The Commerce Department said Friday that the July decline followed an even bigger 2.6 percent fall in June. Orders for durable goods, items expected to last three or more years, have fallen in three of the last four months as manufacturers continue to struggle with a mountain of unsold products.
The Federal Reserve cut interest rates for a seventh time on Tuesday, hoping that lowering borrowing costs will stimulate increased demand and keep the country out of a recession.
Most economists believe the Fed formula, combined with nearly $40 billion in tax rebate checks, will work to boost demand and allow American manufacturing companies to halt production cutbacks that so far have resulted in more than 800,000 lost jobs over the past year.
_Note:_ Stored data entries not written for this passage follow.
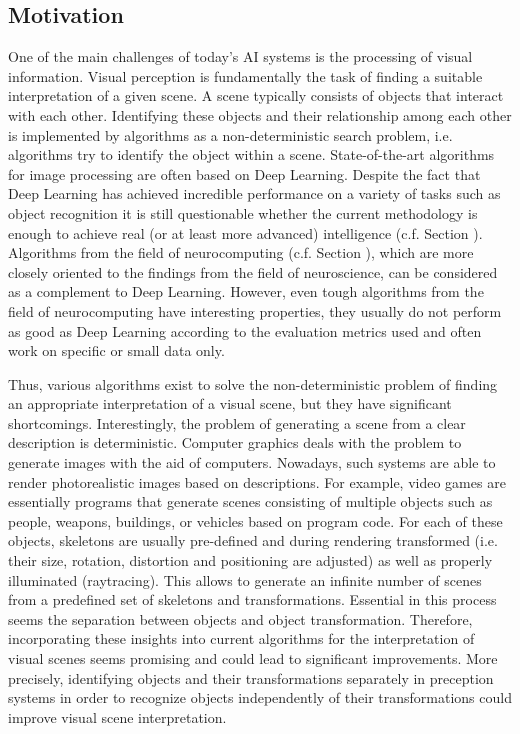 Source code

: \subsection{Motivation}
One of the main challenges of today's AI systems is the processing of visual information.
Visual perception is fundamentally the task of finding a suitable interpretation of a given scene.
A scene typically consists of objects that interact with each other.
Identifying these objects and their relationship among each other is implemented by algorithms as a non-deterministic search problem, i.e. algorithms try to identify the object within a scene.
State-of-the-art algorithms for image processing are often based on Deep Learning.
Despite the fact that Deep Learning has achieved incredible performance on a variety of tasks such as object recognition it is still questionable whether the current methodology is enough to achieve real (or at least more advanced) intelligence (c.f. Section ).
Algorithms from the field of neurocomputing (c.f. Section ), which are more closely oriented to the findings from the field of neuroscience, can be considered as a complement to Deep Learning.
However, even tough algorithms from the field of neurocomputing have interesting properties, they usually do not perform as good as Deep Learning according to the evaluation metrics used and often work on specific or small data only.

Thus, various algorithms exist to solve the non-deterministic problem of finding an appropriate interpretation of a visual scene, but they have significant shortcomings.
Interestingly, the problem of generating a scene from a clear description is deterministic.
Computer graphics deals with the problem to generate images with the aid of computers.
Nowadays, such systems are able to render photorealistic images based on descriptions.
For example, video games are essentially programs that generate scenes consisting of multiple objects such as people, weapons, buildings, or vehicles based on program code.
For each of these objects, skeletons are usually pre-defined and during rendering transformed (i.e. their size, rotation, distortion and positioning are adjusted) as well as properly illuminated (raytracing).
This allows to generate an infinite number of scenes from a predefined set of skeletons and transformations.
Essential in this process seems the separation between objects and object transformation.
Therefore, incorporating these insights into current algorithms for the interpretation of visual scenes seems promising and could lead to significant improvements.
More precisely, identifying objects and their transformations separately in preception systems in order to recognize objects independently of their transformations could improve visual scene interpretation.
While the Bush administration is hoping that rebound will begin in the current quarter, Friday's report showed that manufacturers were beginning the July-September quarter facing the same falling demand they had endured in the second quarter.
The report said that July's weaknesses was led by a 4.4 percent drop in new orders for computers and related high-tech products. Weakness at technology companies have been blamed for much of the economy's overall troubles since last summer. The big drop last month occurred in demand for semiconductors, which fell by 12.4 percent.
However, within the broad computer category, companies making communication products reported a hefty 18.3 percent increase in orders, only the third rise this year, and the biggest gain for this sector in 13 months.
New orders for transportation equipment also managed a 1.3 percent increase in July, reflecting a 3.8 percent increase in demand for autos and parts. Despite the economic slowdown and increasing layoffs, consumer spending has remained strong in such areas as autos and housing. This has been the key factor keeping the country out of a recession.
Excluding the strength in transportation, new orders would have fallen by an even bigger 1.4 percent in July, the fourth decrease in the last five months.
Excluding products destined for the military, new orders would have fallen by 1 percent.
The overall decline of 0.6 percent pushed new orders for durable goods down to $182.02 billion in July.